Il découvre que FAU se rapporte à un certain Fauville. Puis Don Luis retouve son ancien collègue Mazeroux. Cacérès, l’attaché péruvien, le suit et veut le faire chanter (c’est en effet lui qui lui a procuré les faux papiers attestant bien de sa nationalité péruvienne) ; Don Luis le paie, et le met en garde, au cas où l’idée lui viendrait de le refaire chanter. Ensuite, lui et Mazeroux se rendent au domicile d’Hypolite Fauville et y rencontrent sa femme Marie-Anne, dont ils observent le comportement étrange. Don Luis et Mazeroux passent la nuit dans la maison afin de protéger les deux Fauville, le père et le fils. Mais au réveil, ils sont morts. Et ils portent les mêmes traces sombres sur le visage que Vérot. Quand la police arrive, ils soupçonnent d’abord Don Luis. Tout l’accuse, un message anonyme qui prévient la police qu’une turquoise lui appartenant se trouve dans le coffre-fort de Fauville. Et après vérification, elle s’y trouve bien. Mais les soupçons se portent ensuite sur Marie-Anne Fauville, laquelle était absente cette nuit-là, quand on découvre qu’elle était la cousine de son mari, qu’elle avait donc un intérêt à son assassinat (en raison de l’héritage) et que le fils Fauville était en fait son beau-fils. Enfin, on retrouve une pomme dans le jardin avec une marque de dents qui correspondra à la sienne. Elle est arrêtée.
Don Luis prend un hôtel particulier, il a son service une certaine Florence Levasseur. Mais les problèmes continuent. Il manque être écrasé par un rideau de fer, et se retrouve prisonnier. Pendant ce temps, la police va pour arrêter un individu suspect dont Don Luis a deviné qu’il réside Boulevard Richard-Wallace. L’homme appréhendé chez lui, un scientifique, s’appelle Gaston Sauverand. Il proteste de son innocence, et conduit les policiers dans un piège puis s’échappe. Don Luis arrive enfin à la rescousse, mais ne parvient pas à le rattraper. Peu de temps après, Sauverand réapparaît sur une bicyclette et tire sur Don Luis. Puis on découvre un morceau de la canne d’ébène de Sauverand dans le canapé de Don Luis, ce qui l’incrimine de nouveau. Don Luis trouve dans un volume de Shakespeare une lettre prévenant de l’explosion prochaine de la maison des Fauville.
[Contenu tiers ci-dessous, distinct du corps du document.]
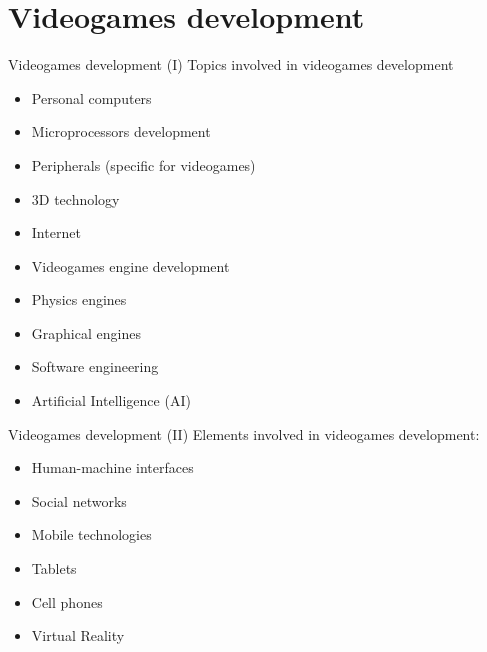 \documentclass[10pt,compress]{beamer} %
\begin{document}
\section{Videogames development}
\begin{frame}{Videogames development (I)}
	Topics involved in videogames development
	\begin{itemize}
		\item Personal computers
		\item Microprocessors development
		\item Peripherals (specific for videogames)
		\item 3D technology
		\item Internet
		\item Videogames engine development
		\item Physics engines
		\item Graphical engines
		\item Software engineering
		\item Artificial Intelligence (AI)
	\end{itemize}
\end{frame}

\begin{frame}{Videogames development (II)}
	Elements involved in videogames development:
	\begin{itemize}
		\item Human-machine interfaces
		\item Social networks
		\item Mobile technologies
		\item Tablets
        \item Cell phones
        \item Virtual Reality
	\end{itemize}
\end{frame}
\end{document}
De plus, ces lettres apparaissent comme par miracle dans la maison, comme sorties de nulle part. Le contenu des lettres est incroyable : Fauville y accuse sa femme alors qu’il est déjà mort. Suite à l’analyse des trois lettres mystérieuses, on parvient à identifier une adresse, celle d’un certain Langernault, à Formigny. Don Luis et Mazeroux s’y rendent, et y découvrent les squelettes pendus d’un couple de paysans. C’est alors que dans la même grange, Don Luis découvre Gaston Sauverand et Florence Levasseur qui essaient de le tuer. Puis de retour à Paris, Don Luis les retrouve à nouveau. Sauverand lui explique tout. Sauverand aime Marie-Anne Sauville, et tous ses agissements n’avaient pour but que de la sauver, et s’il s’en est pris à Don Luis, c’est qu’il l’avait d’abord cru un ennemi. Sauverand lui demande maintenant de l’aide. Mais ça se passe mal. Sauverand est arrêté, Marie-Anne se suicide, Florence est en fuite, et Don Luis, dont la police connaît l’identité, est traqué par vingt agents de police devant son hôtel.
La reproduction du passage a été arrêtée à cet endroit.